Files

T

Ethanfel 21ed93d3ee docs: add audio dataset pipeline reference doc

Full research notes on cleaning, augmentation, and quality metrics for
generative model training. Covers LUFS normalization, AudioSep, waveform
augmentation (pitch shift, RIR, EQ), latent mixup, DNSMOS gating, tool
install commands, and key paper references.

Co-Authored-By: Claude Sonnet 4.6 <noreply@anthropic.com>

2026-04-06 13:37:48 +02:00

6.5 KiB

Raw Blame History

Audio Dataset Pipeline for Generative Model Training

Research notes on audio cleaning, augmentation, and quality metrics for LoRA fine-tuning of MMAudio/SelVA. Based on papers and tooling survey (April 2026).

Core Principle

Augmentation for generative models ≠ augmentation for classifiers. The goal is not invariance — it is expanding the training manifold so the model learns the distribution of a sound rather than memorizing a fixed set of waveforms.

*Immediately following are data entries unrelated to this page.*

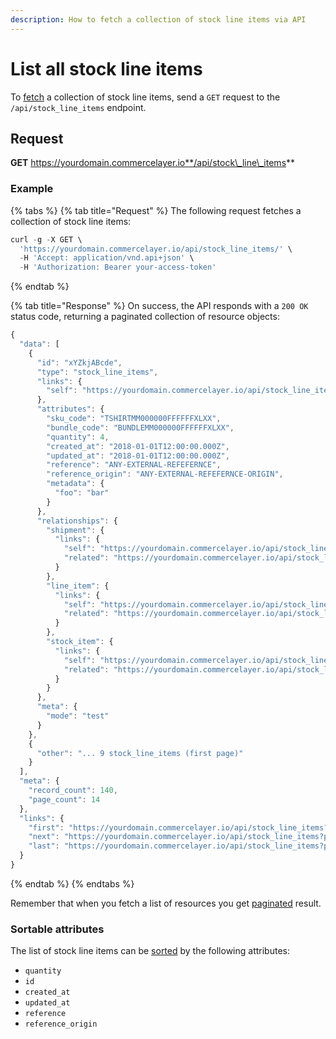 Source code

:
 ```yaml
---
description: How to fetch a collection of stock line items via API
---
```


# List all stock line items

To [fetch](https://docs.commercelayer.io/developers/fetching-resources) a collection of stock line items, send a `GET` request to the `/api/stock_line_items` endpoint.

## Request

**GET** https://yourdomain.commercelayer.io**/api/stock\_line\_items**

### **Example**

{% tabs %}
{% tab title="Request" %}
The following request fetches a collection of stock line items:

```javascript
curl -g -X GET \
  'https://yourdomain.commercelayer.io/api/stock_line_items/' \
  -H 'Accept: application/vnd.api+json' \
  -H 'Authorization: Bearer your-access-token'
```
{% endtab %}

{% tab title="Response" %}
On success, the API responds with a `200 OK` status code, returning a paginated collection of resource objects:

```javascript
{
  "data": [
    {
      "id": "xYZkjABcde",
      "type": "stock_line_items",
      "links": {
        "self": "https://yourdomain.commercelayer.io/api/stock_line_items/xYZkjABcde"
      },
      "attributes": {
        "sku_code": "TSHIRTMM000000FFFFFFXLXX",
        "bundle_code": "BUNDLEMM000000FFFFFFXLXX",
        "quantity": 4,
        "created_at": "2018-01-01T12:00:00.000Z",
        "updated_at": "2018-01-01T12:00:00.000Z",
        "reference": "ANY-EXTERNAL-REFEFERNCE",
        "reference_origin": "ANY-EXTERNAL-REFEFERNCE-ORIGIN",
        "metadata": {
          "foo": "bar"
        }
      },
      "relationships": {
        "shipment": {
          "links": {
            "self": "https://yourdomain.commercelayer.io/api/stock_line_items/xYZkjABcde/relationships/shipment",
            "related": "https://yourdomain.commercelayer.io/api/stock_line_items/xYZkjABcde/shipment"
          }
        },
        "line_item": {
          "links": {
            "self": "https://yourdomain.commercelayer.io/api/stock_line_items/xYZkjABcde/relationships/line_item",
            "related": "https://yourdomain.commercelayer.io/api/stock_line_items/xYZkjABcde/line_item"
          }
        },
        "stock_item": {
          "links": {
            "self": "https://yourdomain.commercelayer.io/api/stock_line_items/xYZkjABcde/relationships/stock_item",
            "related": "https://yourdomain.commercelayer.io/api/stock_line_items/xYZkjABcde/stock_item"
          }
        }
      },
      "meta": {
        "mode": "test"
      }
    },
    {
      "other": "... 9 stock_line_items (first page)"
    }
  ],
  "meta": {
    "record_count": 140,
    "page_count": 14
  },
  "links": {
    "first": "https://yourdomain.commercelayer.io/api/stock_line_items?page[number]=1&page[size]=10",
    "next": "https://yourdomain.commercelayer.io/api/stock_line_items?page[number]=2&page[size]=10",
    "last": "https://yourdomain.commercelayer.io/api/stock_line_items?page[number]=14&page[size]=10"
  }
}
```
{% endtab %}
{% endtabs %}

Remember that when you fetch a list of resources you get [paginated](https://docs.commercelayer.io/developers/pagination) result.

### Sortable attributes

The list of stock line items can be [sorted](https://docs.commercelayer.io/developers/sorting-results) by the following attributes:

* `quantity`
* `id`
* `created_at`
* `updated_at`
* `reference`
* `reference_origin`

With 10 clips, velocity field collapse (arXiv:2410.23594) is mathematically expected: the flow-matching model memorizes the training trajectories instead of generalizing. More diverse data is the only real fix.

Recommended Pipeline

Step 1 — Quality Screening

# Clipping check
clip_ratio = np.sum(np.abs(audio) >= 0.99) / len(audio)  # flag if > 0.1%

# DC offset check + removal
dc = np.mean(audio)
audio -= dc

# LUFS normalization to -14 LUFS (essential for training consistency)
# pip install pyloudnorm
import pyloudnorm as pyln
meter = pyln.Meter(sr)
loudness = meter.integrated_loudness(audio)
audio = pyln.normalize.loudness(audio, loudness, -14.0)
# Or via ffmpeg: ffmpeg -af loudnorm=I=-14:LRA=7:TP=-1

# DNSMOS quality gate (discard if OVRL < 3.5 for training; < 2.5 is unusable)
# from Microsoft DNS-Challenge repo

Step 2 — Cleaning

Tool	Install	Use
AudioSep	`pip install audiosep`	Isolate target sound from background — most impactful tool
noisereduce	`pip install noisereduce`	Light stationary/non-stationary denoising, preserves character
librosa	`pip install librosa`	Silence trimming: `librosa.effects.trim(audio, top_db=30)`
torchaudio.transforms.Fade	(torchaudio)	Prevent click artifacts at clip edges
DeepFilterNet	`pip install deepfilternet`	Heavy denoising — good for speech, may alter tonal sounds

AudioSep usage:

from audiosep import AudioSep
model = AudioSep.from_pretrained("audio-agi/audiosep")
# ~1.5 GB checkpoint, ~4 GB VRAM
model.inference(audio_path, "a dog barking loudly", output_path)

Step 3 — Waveform Augmentation (10 clips → 50–100)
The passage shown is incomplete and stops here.